To do
Find every line in the entries that holds the string "test" and report it.

[Items from a data source]
◇ ◇ ◇ ◇ ◇ ◇ ◇

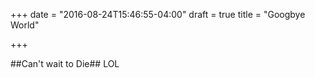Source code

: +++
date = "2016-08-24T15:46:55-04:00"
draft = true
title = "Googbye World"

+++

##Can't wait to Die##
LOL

◇ ◇ ◇ ◇ ◇ ◇ ◇

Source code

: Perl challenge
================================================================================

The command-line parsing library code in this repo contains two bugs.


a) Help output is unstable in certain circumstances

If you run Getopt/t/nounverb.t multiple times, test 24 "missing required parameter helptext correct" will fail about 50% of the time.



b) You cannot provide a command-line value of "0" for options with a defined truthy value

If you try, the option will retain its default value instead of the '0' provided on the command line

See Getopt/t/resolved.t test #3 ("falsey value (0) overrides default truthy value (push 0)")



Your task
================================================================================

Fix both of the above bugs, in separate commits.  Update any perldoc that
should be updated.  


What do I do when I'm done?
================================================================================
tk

◇ ◇ ◇ ◇ ◇ ◇ ◇

Answer section
If you run Getopt/t/nounverb.t multiple times, test 24 "missing required parameter helptext correct" will fail about 50% of the time.
See Getopt/t/resolved.t test #3 ("falsey value (0) overrides default truthy value (push 0)")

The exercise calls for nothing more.